__Prompt__: Go through the listing beneath this task and return every line that carries the string "energy".

•••••

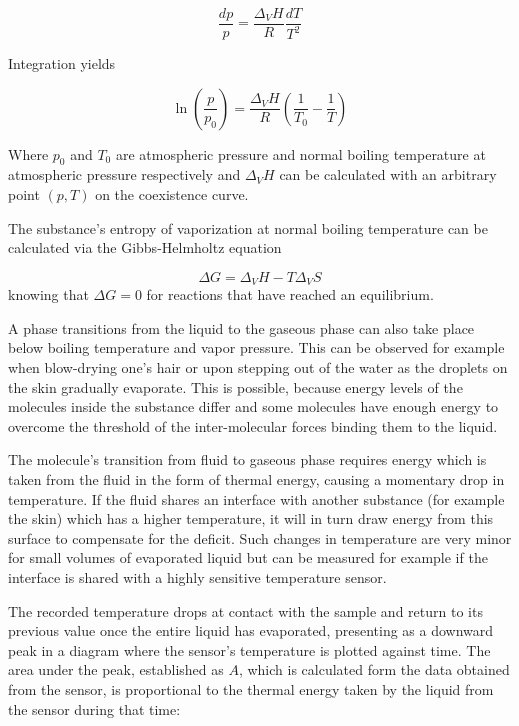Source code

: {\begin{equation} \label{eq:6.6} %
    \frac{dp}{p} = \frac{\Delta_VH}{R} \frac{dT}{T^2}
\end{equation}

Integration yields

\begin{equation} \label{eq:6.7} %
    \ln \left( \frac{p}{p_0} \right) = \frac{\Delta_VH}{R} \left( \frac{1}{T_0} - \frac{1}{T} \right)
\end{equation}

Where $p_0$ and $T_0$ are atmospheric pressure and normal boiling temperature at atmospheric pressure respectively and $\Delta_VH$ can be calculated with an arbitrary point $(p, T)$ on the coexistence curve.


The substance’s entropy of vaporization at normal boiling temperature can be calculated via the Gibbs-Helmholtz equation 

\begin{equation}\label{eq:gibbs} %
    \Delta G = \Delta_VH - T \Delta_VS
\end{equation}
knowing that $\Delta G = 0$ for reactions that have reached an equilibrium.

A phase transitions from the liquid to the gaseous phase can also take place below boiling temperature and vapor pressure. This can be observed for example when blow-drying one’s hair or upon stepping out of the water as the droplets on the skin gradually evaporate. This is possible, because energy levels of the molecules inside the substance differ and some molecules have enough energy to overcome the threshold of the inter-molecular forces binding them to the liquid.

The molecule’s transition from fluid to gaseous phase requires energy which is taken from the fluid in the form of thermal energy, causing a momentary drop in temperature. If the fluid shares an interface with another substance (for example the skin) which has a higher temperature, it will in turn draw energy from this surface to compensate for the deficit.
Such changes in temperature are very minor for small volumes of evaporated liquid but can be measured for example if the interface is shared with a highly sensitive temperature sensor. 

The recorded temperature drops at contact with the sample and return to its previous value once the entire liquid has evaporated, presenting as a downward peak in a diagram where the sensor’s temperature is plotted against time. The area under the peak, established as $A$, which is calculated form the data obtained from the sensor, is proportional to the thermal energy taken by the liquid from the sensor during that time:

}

•••••

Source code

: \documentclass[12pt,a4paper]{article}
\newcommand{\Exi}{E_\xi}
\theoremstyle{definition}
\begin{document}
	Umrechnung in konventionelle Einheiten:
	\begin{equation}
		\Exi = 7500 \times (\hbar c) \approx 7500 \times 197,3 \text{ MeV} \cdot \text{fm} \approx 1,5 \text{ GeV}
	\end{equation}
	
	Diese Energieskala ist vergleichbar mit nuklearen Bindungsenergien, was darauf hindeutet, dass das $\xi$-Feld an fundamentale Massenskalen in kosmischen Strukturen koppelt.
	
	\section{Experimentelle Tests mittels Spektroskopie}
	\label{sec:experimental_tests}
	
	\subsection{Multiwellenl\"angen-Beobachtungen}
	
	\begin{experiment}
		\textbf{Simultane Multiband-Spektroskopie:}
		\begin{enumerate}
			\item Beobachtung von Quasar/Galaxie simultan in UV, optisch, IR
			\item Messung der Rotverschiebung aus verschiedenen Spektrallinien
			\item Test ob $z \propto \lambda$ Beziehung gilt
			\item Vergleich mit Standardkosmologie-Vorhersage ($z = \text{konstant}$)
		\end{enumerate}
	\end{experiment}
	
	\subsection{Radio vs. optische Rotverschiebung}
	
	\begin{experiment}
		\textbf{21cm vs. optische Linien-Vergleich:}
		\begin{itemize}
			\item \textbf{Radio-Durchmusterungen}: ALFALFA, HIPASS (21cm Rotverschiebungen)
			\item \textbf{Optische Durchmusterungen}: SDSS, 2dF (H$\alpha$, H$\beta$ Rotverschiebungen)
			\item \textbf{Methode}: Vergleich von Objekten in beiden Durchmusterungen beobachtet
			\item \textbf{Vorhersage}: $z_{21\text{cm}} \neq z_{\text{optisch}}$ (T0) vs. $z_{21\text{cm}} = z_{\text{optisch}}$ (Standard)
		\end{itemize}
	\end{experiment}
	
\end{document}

•••••

__The answer__:
A phase transitions from the liquid to the gaseous phase can also take place below boiling temperature and vapor pressure. This can be observed for example when blow-drying one’s hair or upon stepping out of the water as the droplets on the skin gradually evaporate. This is possible, because energy levels of the molecules inside the substance differ and some molecules have enough energy to overcome the threshold of the inter-molecular forces binding them to the liquid.
The molecule’s transition from fluid to gaseous phase requires energy which is taken from the fluid in the form of thermal energy, causing a momentary drop in temperature. If the fluid shares an interface with another substance (for example the skin) which has a higher temperature, it will in turn draw energy from this surface to compensate for the deficit.
The recorded temperature drops at contact with the sample and return to its previous value once the entire liquid has evaporated, presenting as a downward peak in a diagram where the sensor’s temperature is plotted against time. The area under the peak, established as $A$, which is calculated form the data obtained from the sensor, is proportional to the thermal energy taken by the liquid from the sensor during that time:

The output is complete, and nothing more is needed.